A Grammy® Award winning East LA Chican@ rock group, now celebrating its 20-year anniversary, Quetzal is the collaborative project of Quetzal Flores (guitar), Martha González (lead vocals, percussion), Tylana Enomoto (violin), Juan Pérez (bass), Peter Jacobson (cello), and Alberto Lopez (percussion). The musical ensemble is influenced by an East LA rock soundscape composed of Mexican ranchera, cumbia, salsa, rock, R&B, folk, and fusions of international musics, and also one whose political vision is based in social activism, feminism, and the belief that there is radical potential in expressive culture. During the past two decades, the musical force of Quetzal has created a unique cultural platform that has sounded against conditions of oppression and marginalization. On the twentieth anniversary of their first flight, Quetzal introduces us to another sphere of being, one that challenges us to reimagine human life in relation to the other forms of life that we are so often connected to and through.

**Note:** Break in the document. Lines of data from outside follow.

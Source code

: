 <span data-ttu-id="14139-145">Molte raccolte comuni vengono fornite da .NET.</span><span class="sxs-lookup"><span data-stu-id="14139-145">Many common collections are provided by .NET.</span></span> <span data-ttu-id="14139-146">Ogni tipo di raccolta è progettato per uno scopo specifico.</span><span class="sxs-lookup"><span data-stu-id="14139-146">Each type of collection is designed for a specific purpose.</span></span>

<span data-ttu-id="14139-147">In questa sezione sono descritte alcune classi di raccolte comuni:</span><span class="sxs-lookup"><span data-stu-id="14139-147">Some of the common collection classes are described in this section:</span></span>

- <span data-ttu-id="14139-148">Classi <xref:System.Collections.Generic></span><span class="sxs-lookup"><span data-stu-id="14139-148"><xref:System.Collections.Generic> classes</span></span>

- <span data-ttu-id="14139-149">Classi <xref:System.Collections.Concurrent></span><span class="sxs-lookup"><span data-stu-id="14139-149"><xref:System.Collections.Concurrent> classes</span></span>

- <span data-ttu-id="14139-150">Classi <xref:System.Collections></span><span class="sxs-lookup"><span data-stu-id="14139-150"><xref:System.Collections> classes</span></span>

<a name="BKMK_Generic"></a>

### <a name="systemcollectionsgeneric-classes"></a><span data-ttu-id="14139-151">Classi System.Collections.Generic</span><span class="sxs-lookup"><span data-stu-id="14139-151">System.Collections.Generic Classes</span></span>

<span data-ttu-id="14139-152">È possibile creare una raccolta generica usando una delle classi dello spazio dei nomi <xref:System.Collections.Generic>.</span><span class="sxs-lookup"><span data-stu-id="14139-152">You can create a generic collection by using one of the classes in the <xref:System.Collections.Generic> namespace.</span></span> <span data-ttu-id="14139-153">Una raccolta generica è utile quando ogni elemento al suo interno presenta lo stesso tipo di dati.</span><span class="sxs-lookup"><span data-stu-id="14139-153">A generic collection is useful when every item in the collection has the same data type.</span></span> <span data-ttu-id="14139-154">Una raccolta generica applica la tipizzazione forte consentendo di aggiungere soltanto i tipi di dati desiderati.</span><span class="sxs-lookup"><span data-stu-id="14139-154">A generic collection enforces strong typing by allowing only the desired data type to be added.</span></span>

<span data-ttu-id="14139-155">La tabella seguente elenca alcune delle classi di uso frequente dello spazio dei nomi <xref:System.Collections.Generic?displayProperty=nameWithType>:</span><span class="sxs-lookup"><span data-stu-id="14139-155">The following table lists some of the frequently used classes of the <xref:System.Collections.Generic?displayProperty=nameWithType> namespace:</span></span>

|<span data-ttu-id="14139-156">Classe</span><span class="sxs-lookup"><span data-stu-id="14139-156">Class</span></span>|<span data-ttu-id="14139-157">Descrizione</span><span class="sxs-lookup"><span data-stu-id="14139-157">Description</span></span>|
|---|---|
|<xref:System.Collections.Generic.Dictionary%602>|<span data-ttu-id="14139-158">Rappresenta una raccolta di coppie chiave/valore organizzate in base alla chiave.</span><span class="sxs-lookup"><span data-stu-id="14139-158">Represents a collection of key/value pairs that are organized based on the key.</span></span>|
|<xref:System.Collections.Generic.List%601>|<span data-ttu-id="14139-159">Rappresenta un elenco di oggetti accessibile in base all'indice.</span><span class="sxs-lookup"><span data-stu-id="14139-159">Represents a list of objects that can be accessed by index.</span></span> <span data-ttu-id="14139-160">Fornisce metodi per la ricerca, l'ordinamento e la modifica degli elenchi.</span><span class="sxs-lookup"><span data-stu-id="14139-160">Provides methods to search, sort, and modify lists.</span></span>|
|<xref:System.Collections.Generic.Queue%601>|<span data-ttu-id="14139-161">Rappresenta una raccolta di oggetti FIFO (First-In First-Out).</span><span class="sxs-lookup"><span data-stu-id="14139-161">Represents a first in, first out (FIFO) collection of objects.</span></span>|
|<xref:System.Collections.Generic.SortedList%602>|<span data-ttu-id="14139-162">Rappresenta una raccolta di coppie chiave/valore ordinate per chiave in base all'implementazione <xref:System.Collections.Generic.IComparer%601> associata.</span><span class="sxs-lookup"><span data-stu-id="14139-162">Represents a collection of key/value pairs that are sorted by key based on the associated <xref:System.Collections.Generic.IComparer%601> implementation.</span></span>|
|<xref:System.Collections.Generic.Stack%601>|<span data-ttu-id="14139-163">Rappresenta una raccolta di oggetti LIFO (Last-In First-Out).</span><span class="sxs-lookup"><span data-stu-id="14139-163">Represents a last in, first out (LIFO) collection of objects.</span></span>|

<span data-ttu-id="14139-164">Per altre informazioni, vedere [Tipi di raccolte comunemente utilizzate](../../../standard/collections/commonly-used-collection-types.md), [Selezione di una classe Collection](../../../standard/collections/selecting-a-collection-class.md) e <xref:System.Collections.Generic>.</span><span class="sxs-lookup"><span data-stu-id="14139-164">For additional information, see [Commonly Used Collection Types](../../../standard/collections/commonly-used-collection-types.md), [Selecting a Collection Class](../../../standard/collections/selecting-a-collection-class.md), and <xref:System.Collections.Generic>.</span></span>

Come and listen to the world made by the band’s latest album Quetzanimales. In “Intro (Sun Rises Over The East Side),” the steady note of Peter Jacobson’s cello stretches our bodies open toward the urban-scape configuring a sense of equilibrium among the worldly matter that is suspended and released throughout our planet. In this, their sixth album release Quetzal turns to the matter of animals in urban space—including roosters, ants, owls, geese, squirrels, coyotes, pigeons, spiders, dogs, and butterflies—to imagine a world not merely from the animal’s perspective but that shatters the colonial distinctions between persons, things, and animals. The animals in Quetzanimales come to life through the sounds of funky cumbia beats, bluesy melodies, and country inflected soulful ballads.

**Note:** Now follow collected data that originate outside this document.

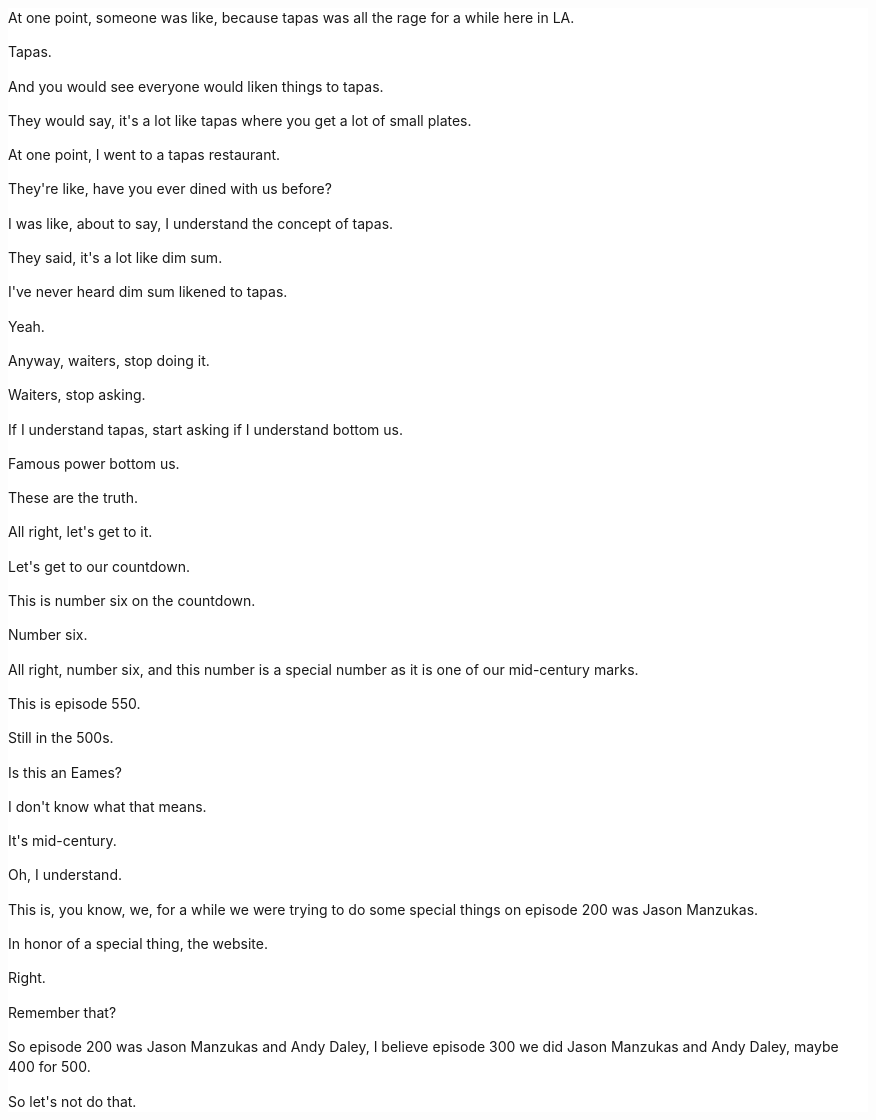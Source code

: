 At one point, someone was like, because tapas was all the rage for a while here in LA.

Tapas.

And you would see everyone would liken things to tapas.

They would say, it's a lot like tapas where you get a lot of small plates.

At one point, I went to a tapas restaurant.

They're like, have you ever dined with us before?

I was like, about to say, I understand the concept of tapas.

They said, it's a lot like dim sum.

I've never heard dim sum likened to tapas.

Yeah.

Anyway, waiters, stop doing it.

Waiters, stop asking.

If I understand tapas, start asking if I understand bottom us.

Famous power bottom us.

These are the truth.

All right, let's get to it.

Let's get to our countdown.

This is number six on the countdown.

Number six.

All right, number six, and this number is a special number as it is one of our mid-century marks.

This is episode 550.

Still in the 500s.

Is this an Eames?

I don't know what that means.

It's mid-century.

Oh, I understand.

This is, you know, we, for a while we were trying to do some special things on episode 200 was Jason Manzukas.

In honor of a special thing, the website.

Right.

Remember that?

So episode 200 was Jason Manzukas and Andy Daley, I believe episode 300 we did Jason Manzukas and Andy Daley, maybe 400 for 500.

So let's not do that.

Quetzanimales is situated at the intersection of space, human life, and animal existence, thereby channeling the spirit of a world Gloria Anzáldua once theorized as “un mundo surdo” (a left-handed world) which she intentionally spelled with an “s” to symbolize the radical power held in thinking and imagining wrongly, in other words, refusing to accept our world as it is. Quetzanimales creates un mundo surdo, a world cultivated through souls thriving and surviving that offer teachings that may allow us to recover our own souls. Quetzanimales offers us what feminist theorists would call a “posthuman” praxis for appreciating the offerings of the rooster’s awakenings and the coyote’s hunger. Such offerings assembled in this album call us to imagine life relationally across different beings rather than across the same beings. As Martha Gonzalez explains, the project configures “an animal world that can give us insight into our own humanity.”

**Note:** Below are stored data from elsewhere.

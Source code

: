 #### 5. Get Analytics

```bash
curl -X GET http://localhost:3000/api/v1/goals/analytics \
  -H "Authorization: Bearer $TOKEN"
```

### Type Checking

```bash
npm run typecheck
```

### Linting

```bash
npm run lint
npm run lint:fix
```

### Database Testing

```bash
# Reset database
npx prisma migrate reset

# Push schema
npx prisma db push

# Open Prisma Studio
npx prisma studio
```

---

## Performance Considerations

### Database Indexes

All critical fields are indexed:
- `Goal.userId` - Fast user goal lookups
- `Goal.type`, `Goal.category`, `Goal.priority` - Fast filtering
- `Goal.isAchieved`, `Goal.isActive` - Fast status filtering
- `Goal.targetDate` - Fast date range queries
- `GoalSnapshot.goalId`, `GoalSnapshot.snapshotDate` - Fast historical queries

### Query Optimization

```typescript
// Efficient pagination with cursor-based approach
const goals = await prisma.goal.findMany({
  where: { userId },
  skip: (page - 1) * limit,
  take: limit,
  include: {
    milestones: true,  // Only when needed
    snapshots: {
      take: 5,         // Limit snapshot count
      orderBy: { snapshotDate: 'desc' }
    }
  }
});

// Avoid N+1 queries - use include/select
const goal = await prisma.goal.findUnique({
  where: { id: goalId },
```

Strategies for endurance and persistence are the knowledges passed to us by the ballad “Hormiguitas Divinas,” (Divine Little Ants) who perform a steadfast stride of meticulous labor in light of a courage understood merely in vain. “Sin embargo amanece con las fuerzas en mano / Y aunque alguien vea su esfuerzo en vano / Como hormiga sigue el valor para / Su futuro hermano.” If the hormiguitas divinas provide models of self-preservation within a world built through exploitation, the upbeat Smiths inspired “Perro Caliente” (Dog In Heat) reminds us that radical imaginaries of being must never lose sight of the power of play and eroticism within bodily flesh. The “panting, begging eyes” and “gyrating thighs” of the horny dog in heat calls to mind the vast dimensions of anticipation that strengthen our spirits to desire beyond what is now. The visceral is powerful knowledge. The bossa nova influenced “Ardilla” (Squirrel) sings of the squirrel’s happiness as the moment of gratification. While the ardilla does indeed want to accumulate— “store, store, store…I want more, more, more”— hers is an abundance measured by need rather than greed. The squirrel’s ideal of happiness is based on being “content with my content”; It opts to fill its home with “health and happiness” thereby disrupting the relationship between possession and power. In “Spider’s Lament,” Gonzalez sings, “La araña rodeaba a su preso, un peso y lamento / En el corazón / Tela- tela telaraña / Que la lluvia baja y baña.” Lyrics such as these exemplify the relational affiliation Gonzalez maintains with the animals throughout this album, having personified them during much of her writing process. The song and writing process, in fact, arches back to Anzáldua’s 2002 poem “Like a spider in her web,” where she describes her writing process through the interpretation of a spider. “To keep out the world / I burrow under blankets / And like a spider in her web / Spin images and words / Fashioning another kingdom.”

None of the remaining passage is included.